→ Work request:
For each line below that holds "createContainer", return the line as it stands.

→ Extracted information:
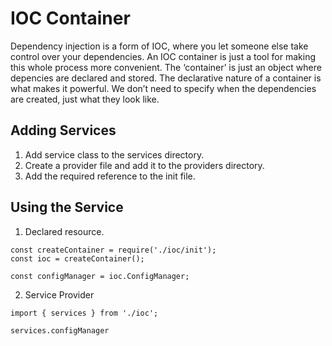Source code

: # IOC Container

Dependency injection is a form of IOC, where you let someone else take control over your dependencies. An IOC container is just a tool for making this whole process more convenient. The ‘container’ is just an object where depencies are declared and stored. The declarative nature of a container is what makes it powerful. We don’t need to specify when the dependencies are created, just what they look like.

## Adding Services

1. Add service class to the services directory.
2. Create a provider file and add it to the providers directory. 
3. Add the required reference to the init file.

## Using the Service

1. Declared resource.

```
const createContainer = require('./ioc/init');
const ioc = createContainer();

const configManager = ioc.ConfigManager;
```

2. Service Provider

```
import { services } from './ioc';

services.configManager
```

→ Written response:
const createContainer = require('./ioc/init');
const ioc = createContainer();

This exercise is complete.